**DATA IN THIS EXERCISE**
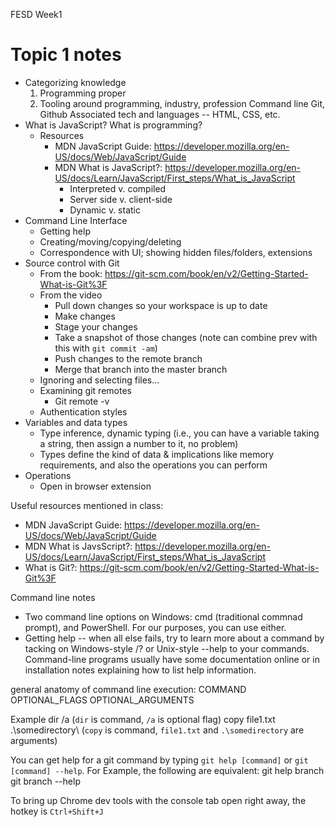 FESD Week1

# Topic 1 notes 
* Categorizing knowledge
    1. Programming proper
    2. Tooling around programming, industry, profession
        Command line 
        Git, Github
        Associated tech and languages -- HTML, CSS, etc.
* What is JavaScript? What is programming?
    * Resources 
        * MDN JavaScript Guide: https://developer.mozilla.org/en-US/docs/Web/JavaScript/Guide
        * MDN What is JavaScript?: https://developer.mozilla.org/en-US/docs/Learn/JavaScript/First_steps/What_is_JavaScript
            * Interpreted v. compiled
            * Server side v. client-side
            * Dynamic v. static
* Command Line Interface
    * Getting help
    * Creating/moving/copying/deleting
    * Correspondence with UI; showing hidden files/folders, extensions
* Source control with Git
    * From the book: https://git-scm.com/book/en/v2/Getting-Started-What-is-Git%3F
    * From the video
        * Pull down changes so your workspace is up to date
        * Make changes
        * Stage your changes
        * Take a snapshot of those changes (note can combine prev with this with `git commit -am`)
        * Push changes to the remote branch
        * Merge that branch into the master branch
    * Ignoring and selecting files...
    * Examining git remotes 
        * Git remote -v
    * Authentication styles
* Variables and data types
    * Type inference, dynamic typing (i.e., you can have a variable taking a string, then assign a number to it, no problem)
    * Types define the kind of data & implications like memory requirements, and also the operations you can perform
* Operations
    * Open in browser extension


Useful resources mentioned in class:
* MDN JavaScript Guide: https://developer.mozilla.org/en-US/docs/Web/JavaScript/Guide
* MDN What is JavsScript?: https://developer.mozilla.org/en-US/docs/Learn/JavaScript/First_steps/What_is_JavaScript
* What is Git?: https://git-scm.com/book/en/v2/Getting-Started-What-is-Git%3F


Command line notes 
* Two command line options on Windows: cmd (traditional commnad prompt), and PowerShell. For our purposes, you can use either.
* Getting help -- when all else fails, try to learn more about a command by tacking on Windows-style /? or Unix-style --help to your commands. Command-line programs usually have some documentation online or in installation notes explaining how to list help information.

general anatomy of command line execution: COMMAND OPTIONAL_FLAGS OPTIONAL_ARGUMENTS

Example
                dir /a    (`dir` is command, `/a` is optional flag)
                copy file1.txt .\somedirectory\   (`copy` is command, `file1.txt` and `.\somedirectory` are arguments)

You can get help for a git command by typing `git help [command]` or `git [command] --help`. For Example, the following are equivalent:
    git help branch
    git branch --help

To bring up Chrome dev tools with the console tab open right away, the hotkey is `Ctrl+Shift+J`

**ASSIGNED TASK**
Everything from the first line of the entries through the line containing "Interpreted v. compiled" is to be transcribed exactly; the pictures are not.

**RESPONSE**
 FESD Week1

# Topic 1 notes 
* Categorizing knowledge
    1. Programming proper
    2. Tooling around programming, industry, profession
        Command line 
        Git, Github
        Associated tech and languages -- HTML, CSS, etc.
* What is JavaScript? What is programming?
    * Resources 
        * MDN JavaScript Guide: https://developer.mozilla.org/en-US/docs/Web/JavaScript/Guide
        * MDN What is JavaScript?: https://developer.mozilla.org/en-US/docs/Learn/JavaScript/First_steps/What_is_JavaScript
            * Interpreted v. compiled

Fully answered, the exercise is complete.